[Dataset records]

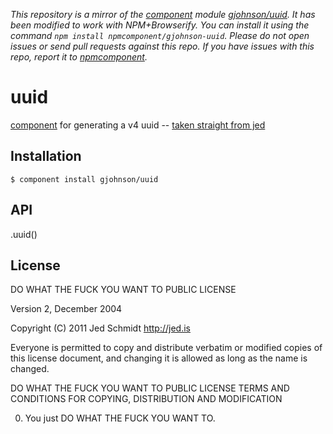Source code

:*This repository is a mirror of the [component](http://component.io) module [gjohnson/uuid](http://github.com/gjohnson/uuid). It has been modified to work with NPM+Browserify. You can install it using the command `npm install npmcomponent/gjohnson-uuid`. Please do not open issues or send pull requests against this repo. If you have issues with this repo, report it to [npmcomponent](https://github.com/airportyh/npmcomponent).*

# uuid

  [component](https://github.com/component/component) for generating a v4 uuid -- [taken straight from jed](https://gist.github.com/982883)

## Installation

    $ component install gjohnson/uuid

## API

  .uuid()

## License

DO WHAT THE FUCK YOU WANT TO PUBLIC LICENSE

Version 2, December 2004
 
Copyright (C) 2011 Jed Schmidt <http://jed.is>
 
Everyone is permitted to copy and distribute verbatim or modified
copies of this license document, and changing it is allowed as long
as the name is changed.
 
DO WHAT THE FUCK YOU WANT TO PUBLIC LICENSE TERMS AND CONDITIONS FOR COPYING, DISTRIBUTION AND MODIFICATION
 
0. You just DO WHAT THE FUCK YOU WANT TO.
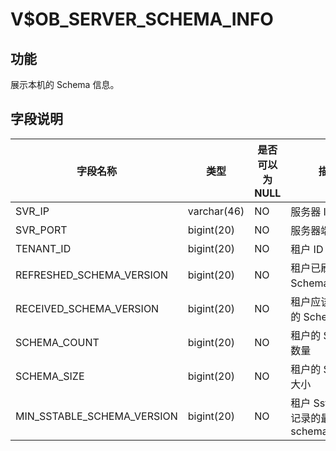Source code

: V$OB_SERVER_SCHEMA_INFO 
============================================



功能 
-----------

展示本机的 Schema 信息。

字段说明 
-------------



|          **字段名称**          |   **类型**    | **是否可以为 NULL** |              **描述**              |
|----------------------------|-------------|----------------|----------------------------------|
| SVR_IP                     | varchar(46) | NO             | 服务器 IP 地址                        |
| SVR_PORT                   | bigint(20)  | NO             | 服务器端口号                           |
| TENANT_ID                  | bigint(20)  | NO             | 租户 ID                            |
| REFRESHED_SCHEMA_VERSION   | bigint(20)  | NO             | 租户已刷新的 Schema 版本                 |
| RECEIVED_SCHEMA_VERSION    | bigint(20)  | NO             | 租户应该要刷新的 Schema 版本               |
| SCHEMA_COUNT               | bigint(20)  | NO             | 租户的 Schema 数量                    |
| SCHEMA_SIZE                | bigint(20)  | NO             | 租户的 Schema 大小                    |
| MIN_SSTABLE_SCHEMA_VERSION | bigint(20)  | NO             | 租户 Sstable 上记录的最小 schema_version |



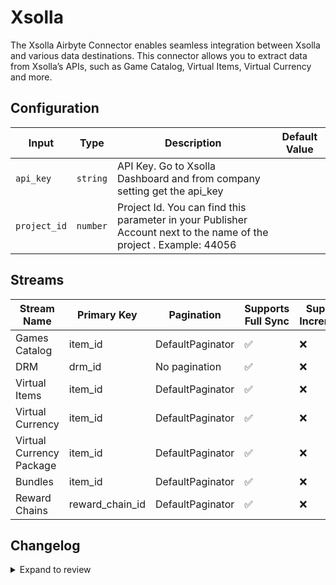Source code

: # Xsolla
The Xsolla Airbyte Connector enables seamless integration between Xsolla and various data destinations. This connector allows you to extract data from Xsolla’s APIs, such as Game Catalog, Virtual Items, Virtual Currency and more.

## Configuration

| Input | Type | Description | Default Value |
|-------|------|-------------|---------------|
| `api_key` | `string` | API Key. Go to Xsolla Dashboard and from company setting get the api_key |  |
| `project_id` | `number` | Project Id. You can find this parameter in your Publisher Account next to the name of the project . Example: 44056 |  |

## Streams
| Stream Name | Primary Key | Pagination | Supports Full Sync | Supports Incremental |
|-------------|-------------|------------|---------------------|----------------------|
| Games Catalog | item_id | DefaultPaginator | ✅ |  ❌  |
| DRM | drm_id | No pagination | ✅ |  ❌  |
| Virtual Items | item_id | DefaultPaginator | ✅ |  ❌  |
| Virtual Currency | item_id | DefaultPaginator | ✅ |  ❌  |
| Virtual Currency Package | item_id | DefaultPaginator | ✅ |  ❌  |
| Bundles | item_id | DefaultPaginator | ✅ |  ❌  |
| Reward Chains | reward_chain_id | DefaultPaginator | ✅ |  ❌  |

## Changelog

<details>
  <summary>Expand to review</summary>

| Version          | Date              | Pull Request | Subject        |
|------------------|-------------------|--------------|----------------|
| 0.0.1 | 2024-10-01 | | Initial release by [@avirajsingh7](https://github.com/avirajsingh7) via Connector Builder |

</details>
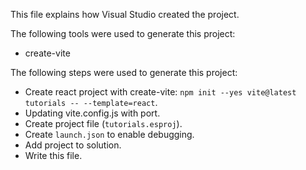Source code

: This file explains how Visual Studio created the project.

The following tools were used to generate this project:
- create-vite

The following steps were used to generate this project:
- Create react project with create-vite: `npm init --yes vite@latest tutorials -- --template=react`.
- Updating vite.config.js with port.
- Create project file (`tutorials.esproj`).
- Create `launch.json` to enable debugging.
- Add project to solution.
- Write this file.
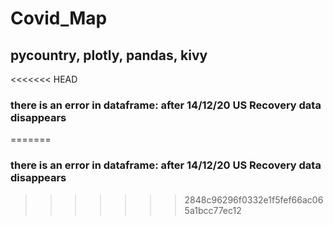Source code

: # Covid_Map

## pycountry, plotly, pandas, kivy

<<<<<<< HEAD
### there is an error in dataframe: after 14/12/20 US Recovery data disappears
=======
### there is an error in dataframe: after 14/12/20 US Recovery data disappears
>>>>>>> 2848c96296f0332e1f5fef66ac065a1bcc77ec12
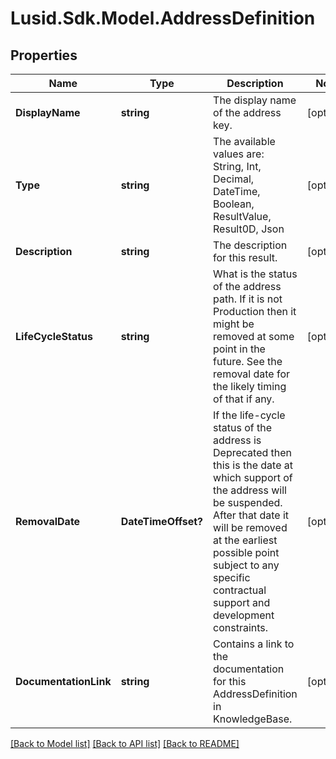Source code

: # Lusid.Sdk.Model.AddressDefinition

## Properties

Name | Type | Description | Notes
------------ | ------------- | ------------- | -------------
**DisplayName** | **string** | The display name of the address key. | [optional] 
**Type** | **string** | The available values are: String, Int, Decimal, DateTime, Boolean, ResultValue, Result0D, Json | [optional] 
**Description** | **string** | The description for this result. | [optional] 
**LifeCycleStatus** | **string** | What is the status of the address path. If it is not Production then it might be removed at some point in the future.  See the removal date for the likely timing of that if any. | [optional] 
**RemovalDate** | **DateTimeOffset?** | If the life-cycle status of the address is Deprecated then this is the date at which support of the address will be suspended.  After that date it will be removed at the earliest possible point subject to any specific contractual support and development constraints. | [optional] 
**DocumentationLink** | **string** | Contains a link to the documentation for this AddressDefinition in KnowledgeBase. | [optional] 

[[Back to Model list]](../README.md#documentation-for-models) [[Back to API list]](../README.md#documentation-for-api-endpoints) [[Back to README]](../README.md)

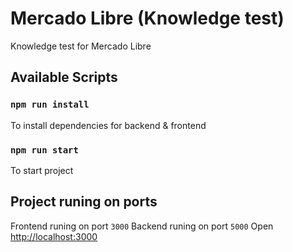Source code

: # Mercado Libre (Knowledge test)
Knowledge test for Mercado Libre

## Available Scripts

### `npm run install`
To install dependencies for backend & frontend

### `npm run start`
To start project

## Project runing on ports
Frontend runing on port `3000` Backend runing on port `5000`
Open [http://localhost:3000](http://localhost:3000)
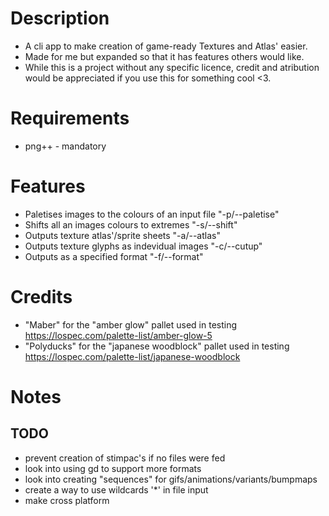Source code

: # Description 
* A cli app to make creation of game-ready Textures and Atlas' easier.
* Made for me but expanded so that it has features others would like.
* While this is a project without any specific licence, credit and atribution would be appreciated if you use this for something cool \<3.
# Requirements 
* png++ - mandatory
# Features
* Paletises images to the colours of an input file "-p/--paletise"
* Shifts all an images colours to extremes "-s/--shift" 
* Outputs texture atlas'/sprite sheets "-a/--atlas"
* Outputs texture glyphs as indevidual images "-c/--cutup"
* Outputs as a specified format "-f/--format"
# Credits 
* "Maber" for the "amber glow" pallet used in testing https://lospec.com/palette-list/amber-glow-5
* "Polyducks" for the "japanese woodblock" pallet used in testing https://lospec.com/palette-list/japanese-woodblock
# Notes
## TODO
* prevent creation of stimpac's if no files were fed
* look into using gd to support more formats
* look into creating "sequences" for gifs/animations/variants/bumpmaps
* create a way to use wildcards '*' in file input
* make cross platform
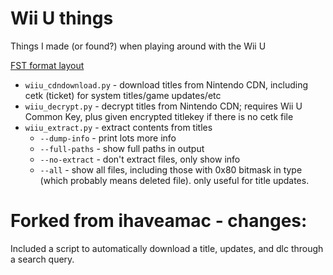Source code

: # Wii U things
Things I made (or found?) when playing around with the Wii U

[FST format layout](https://github.com/ihaveamac/wiiu-things/wiki/FST)

* `wiiu_cdndownload.py` - download titles from Nintendo CDN, including cetk (ticket) for system titles/game updates/etc
* `wiiu_decrypt.py` - decrypt titles from Nintendo CDN; requires Wii U Common Key, plus given encrypted titlekey if there is no cetk file
* `wiiu_extract.py` - extract contents from titles
  * `--dump-info` - print lots more info
  * `--full-paths` - show full paths in output
  * `--no-extract` - don't extract files, only show info
  * `--all` - show all files, including those with 0x80 bitmask in type (which probably means deleted file). only useful for title updates.

# Forked from ihaveamac - changes:

Included a script to automatically download a title, updates, and dlc through a search query.
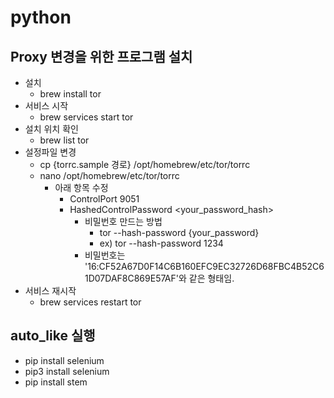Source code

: # python


## Proxy 변경을 위한 프로그램 설치
- 설치
  - brew install tor
- 서비스 시작
  - brew services start tor
- 설치 위치 확인
  - brew list tor
- 설정파일 변경
  - cp {torrc.sample 경로} /opt/homebrew/etc/tor/torrc
  - nano /opt/homebrew/etc/tor/torrc
    - 아래 항목 수정
      - ControlPort 9051
      - HashedControlPassword <your_password_hash>
        - 비밀번호 만드는 방법
          -  tor --hash-password {your_password}
          -  ex) tor --hash-password 1234
        - 비밀번호는 '16:CF52A67D0F14C6B160EFC9EC32726D68FBC4B52C61D07DAF8C869E57AF'와 같은 형태임. 
- 서비스 재시작
  - brew services restart tor



## auto_like 실행
- pip install selenium
- pip3 install selenium
- pip install stem
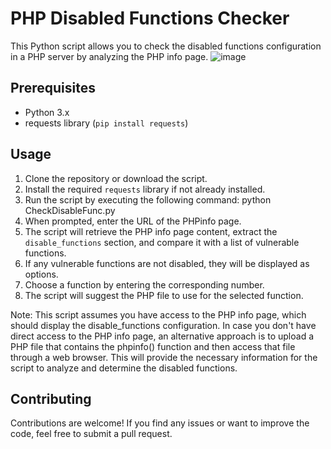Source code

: # PHP Disabled Functions Checker

This Python script allows you to check the disabled functions configuration in a PHP server by analyzing the PHP info page.
![image](https://github.com/d4rkiZ/CheckDisableFunc.py/assets/97190263/7ee311d5-93f9-4f67-a297-5cae5d10b617)

## Prerequisites

- Python 3.x
- requests library (`pip install requests`)

## Usage

1. Clone the repository or download the script.
2. Install the required `requests` library if not already installed.
3. Run the script by executing the following command: python CheckDisableFunc.py
4. When prompted, enter the URL of the PHPinfo page.
5. The script will retrieve the PHP info page content, extract the `disable_functions` section, and compare it with a list of vulnerable functions.
6. If any vulnerable functions are not disabled, they will be displayed as options.
7. Choose a function by entering the corresponding number.
8. The script will suggest the PHP file to use for the selected function.

Note: This script assumes you have access to the PHP info page, which should display the disable_functions configuration. In case you don't have direct access to the PHP info page, an alternative approach is to upload a PHP file that contains the phpinfo() function and then access that file through a web browser. This will provide the necessary information for the script to analyze and determine the disabled functions. 

## Contributing

Contributions are welcome! If you find any issues or want to improve the code, feel free to submit a pull request.
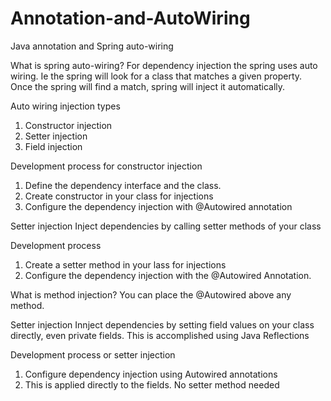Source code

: # Annotation-and-AutoWiring
Java annotation and Spring auto-wiring


What is spring auto-wiring?
For dependency injection the spring uses auto wiring. Ie the spring will look for a class that matches a given property. Once the spring will find a match, spring will inject it automatically.

Auto wiring injection types
1. Constructor injection
2. Setter injection
3. Field injection

Development process for constructor injection
1. Define the dependency interface and the class.
2. Create constructor in your class for injections
3. Configure the dependency injection with @Autowired annotation

Setter injection
Inject dependencies by calling setter methods of your class

Development process
1. Create a setter method in your lass for injections
2. Configure the dependency injection with the @Autowired Annotation.

What is method injection?
You can place the @Autowired above any method.

Setter injection
Innject dependencies by setting field values on your class directly, even private fields. This is accomplished using Java Reflections

Development process or setter injection
1. Configure dependency injection using Autowired annotations
2. This is applied directly to the fields. No setter method needed

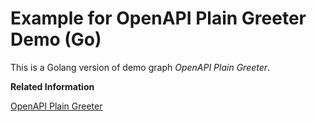 <!-- loio10a08ccf559f442fb2d7535e37047f36 -->

# Example for OpenAPI Plain Greeter Demo \(Go\)

This is a Golang version of demo graph *OpenAPI Plain Greeter*.



**Related Information**  


[OpenAPI Plain Greeter](openapi-plain-greeter-54d279d.md "The openapi.server operator allows REST services to be exposed from a graph. It can expose the endpoint as a Swagger-driven service endpoint or a plain REST service endpoint. This example demonstrates its plain service mode. There is no Swagger document associated with this service.")

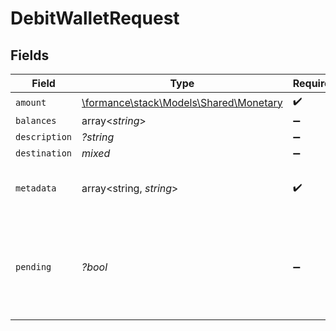 # DebitWalletRequest


## Fields

| Field                                                                                   | Type                                                                                    | Required                                                                                | Description                                                                             |
| --------------------------------------------------------------------------------------- | --------------------------------------------------------------------------------------- | --------------------------------------------------------------------------------------- | --------------------------------------------------------------------------------------- |
| `amount`                                                                                | [\formance\stack\Models\Shared\Monetary](../../Models/Shared/Monetary.md)               | :heavy_check_mark:                                                                      | N/A                                                                                     |
| `balances`                                                                              | array<*string*>                                                                         | :heavy_minus_sign:                                                                      | N/A                                                                                     |
| `description`                                                                           | *?string*                                                                               | :heavy_minus_sign:                                                                      | N/A                                                                                     |
| `destination`                                                                           | *mixed*                                                                                 | :heavy_minus_sign:                                                                      | N/A                                                                                     |
| `metadata`                                                                              | array<string, *string*>                                                                 | :heavy_check_mark:                                                                      | Metadata associated with the wallet.                                                    |
| `pending`                                                                               | *?bool*                                                                                 | :heavy_minus_sign:                                                                      | Set to true to create a pending hold. If false, the wallet will be debited immediately. |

[/Dataset records]

> [What you are asked to do]: Between and including the line above that contains "support more formats" and the line that contains "- ControlPort 9051", restate every line word for word. Pictures stay out.

> [The completed task]:
* look into using gd to support more formats
* look into creating "sequences" for gifs/animations/variants/bumpmaps
* create a way to use wildcards '*' in file input
* make cross platform
Source code

: # Wii U things
Things I made (or found?) when playing around with the Wii U

[FST format layout](https://github.com/ihaveamac/wiiu-things/wiki/FST)

* `wiiu_cdndownload.py` - download titles from Nintendo CDN, including cetk (ticket) for system titles/game updates/etc
* `wiiu_decrypt.py` - decrypt titles from Nintendo CDN; requires Wii U Common Key, plus given encrypted titlekey if there is no cetk file
* `wiiu_extract.py` - extract contents from titles
  * `--dump-info` - print lots more info
  * `--full-paths` - show full paths in output
  * `--no-extract` - don't extract files, only show info
  * `--all` - show all files, including those with 0x80 bitmask in type (which probably means deleted file). only useful for title updates.

# Forked from ihaveamac - changes:

Included a script to automatically download a title, updates, and dlc through a search query.
Source code

: # python


## Proxy 변경을 위한 프로그램 설치
- 설치
  - brew install tor
- 서비스 시작
  - brew services start tor
- 설치 위치 확인
  - brew list tor
- 설정파일 변경
  - cp {torrc.sample 경로} /opt/homebrew/etc/tor/torrc
  - nano /opt/homebrew/etc/tor/torrc
    - 아래 항목 수정
      - ControlPort 9051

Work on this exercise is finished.